San Pablo, en la carta a los Efesios, pide para los cristianos que el amor sea su raíz y su cimiento (cf Ef 3,17), para que, habitando Cristo en sus corazones por la fe, puedan comprender “lo que trasciende toda filosofía: el amor cristiano” (Ef 3,19). Lo que trasciende toda filosofía, toda sabiduría humana, es lo que solo Dios puede dar: su propio amor que se hace visible en la Cruz de Jesucristo.
Jesús es el Revelador y la Revelación del Padre. En toda su “presencia y manifestación” se expresa humanamente el ser de Dios (cf Dei Verbum, 4); se hace visible la profundidad de su amor.

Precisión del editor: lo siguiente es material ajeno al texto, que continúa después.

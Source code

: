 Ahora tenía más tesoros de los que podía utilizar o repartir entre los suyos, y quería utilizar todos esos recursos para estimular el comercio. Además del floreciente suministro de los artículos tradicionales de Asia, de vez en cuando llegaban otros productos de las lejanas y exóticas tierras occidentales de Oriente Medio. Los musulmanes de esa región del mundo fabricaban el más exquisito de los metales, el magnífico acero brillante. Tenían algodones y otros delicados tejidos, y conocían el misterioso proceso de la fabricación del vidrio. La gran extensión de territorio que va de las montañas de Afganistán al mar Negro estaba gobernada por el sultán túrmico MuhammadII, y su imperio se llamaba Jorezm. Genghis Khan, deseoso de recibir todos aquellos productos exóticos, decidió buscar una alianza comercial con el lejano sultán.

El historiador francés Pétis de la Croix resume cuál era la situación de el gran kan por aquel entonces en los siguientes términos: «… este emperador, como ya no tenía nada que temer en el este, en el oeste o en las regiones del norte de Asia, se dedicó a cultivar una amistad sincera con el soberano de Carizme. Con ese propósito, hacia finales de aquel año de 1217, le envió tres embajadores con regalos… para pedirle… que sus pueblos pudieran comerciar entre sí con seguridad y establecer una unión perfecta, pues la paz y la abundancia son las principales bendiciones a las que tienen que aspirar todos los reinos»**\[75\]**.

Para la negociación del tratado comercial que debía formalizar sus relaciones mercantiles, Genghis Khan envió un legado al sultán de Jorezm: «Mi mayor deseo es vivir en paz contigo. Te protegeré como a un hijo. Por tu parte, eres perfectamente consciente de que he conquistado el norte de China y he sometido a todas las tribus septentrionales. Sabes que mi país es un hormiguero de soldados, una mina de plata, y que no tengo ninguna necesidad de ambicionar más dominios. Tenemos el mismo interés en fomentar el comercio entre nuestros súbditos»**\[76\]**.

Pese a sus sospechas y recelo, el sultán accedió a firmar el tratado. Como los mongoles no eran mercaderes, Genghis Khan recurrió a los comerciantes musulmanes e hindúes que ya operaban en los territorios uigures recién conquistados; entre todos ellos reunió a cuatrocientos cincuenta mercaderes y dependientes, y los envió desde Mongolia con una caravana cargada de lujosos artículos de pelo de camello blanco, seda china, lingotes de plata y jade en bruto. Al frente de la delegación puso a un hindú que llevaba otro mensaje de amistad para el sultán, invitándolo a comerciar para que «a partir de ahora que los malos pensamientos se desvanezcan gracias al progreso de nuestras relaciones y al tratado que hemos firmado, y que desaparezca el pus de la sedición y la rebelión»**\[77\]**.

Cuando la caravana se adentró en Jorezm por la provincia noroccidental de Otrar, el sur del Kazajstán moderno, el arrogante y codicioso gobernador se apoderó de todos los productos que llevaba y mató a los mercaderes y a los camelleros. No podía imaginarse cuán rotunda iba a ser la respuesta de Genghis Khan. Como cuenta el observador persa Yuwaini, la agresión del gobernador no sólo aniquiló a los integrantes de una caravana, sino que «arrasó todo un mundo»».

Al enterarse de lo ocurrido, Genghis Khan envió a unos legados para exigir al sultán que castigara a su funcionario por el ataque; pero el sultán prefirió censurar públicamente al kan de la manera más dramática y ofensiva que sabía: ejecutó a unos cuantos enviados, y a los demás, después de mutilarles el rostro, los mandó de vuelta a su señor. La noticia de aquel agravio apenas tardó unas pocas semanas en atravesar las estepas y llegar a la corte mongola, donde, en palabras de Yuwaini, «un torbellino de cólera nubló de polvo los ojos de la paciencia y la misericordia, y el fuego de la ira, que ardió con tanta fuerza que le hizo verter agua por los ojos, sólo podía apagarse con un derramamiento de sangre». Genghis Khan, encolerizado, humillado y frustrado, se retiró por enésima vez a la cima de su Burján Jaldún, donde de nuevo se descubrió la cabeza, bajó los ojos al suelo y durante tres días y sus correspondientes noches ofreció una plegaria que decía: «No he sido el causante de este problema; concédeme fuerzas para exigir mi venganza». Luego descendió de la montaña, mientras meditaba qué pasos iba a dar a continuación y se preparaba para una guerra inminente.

El corazón del Redentor, traspasado por nuestros pecados y para nuestra salvación (cf Jn 19,31-37), es el corazón sufriente de Dios que, no por debilidad o por imperfección, sino por amor, elige libremente padecer con nosotros, y mucho más que nosotros, todo el mal que asola la tierra. También el lado oscuro de la condición humana, el dolor y el sufrimiento, el mal y el pecado, es asumido para ser redimido en “ese ponerse Dios contra sí mismo, al entregarse para dar nueva vida al hombre y salvarlo: esto es amor en su forma más radical” (Benedicto XVI, Deus caritas est, 12).
La fecundidad del amor se refleja en la sangre y el agua que brotan del costado del Señor. Esa fecundidad se llama “Iglesia”, pues mediante ella Cristo “manifiesta y realiza al mismo tiempo el misterio del amor de Dios al hombre” (Gaudium et spes, 45). No es de extrañar que Pablo VI definiese a la Iglesia como “el proyecto visible del amor de Dios hacia la humanidad”.
Este amor fecundo que nace de la compasión de Dios compromete a todos los que han renacido por el Bautismo y la Eucaristía a ser signos vivos de la clemencia y de la misericordia, testimoniando así la verdadera justicia de Dios, la rectitud de su amor.
Celebrar el Corazón de Cristo implica comprometerse en la construcción de una civilización del amor que, frente al odio y a la violencia, resalte el valor de la persona humana y de su inviolable dignidad.
Lejos de ser una devoción trasnochada, el culto al Sagrado Corazón de Jesús nos introduce en la esencia del cristianismo y, como afirmó Juan Pablo II, “corresponde más que nunca a las esperanzas de nuestro tiempo”.
Guillermo Juan Morado.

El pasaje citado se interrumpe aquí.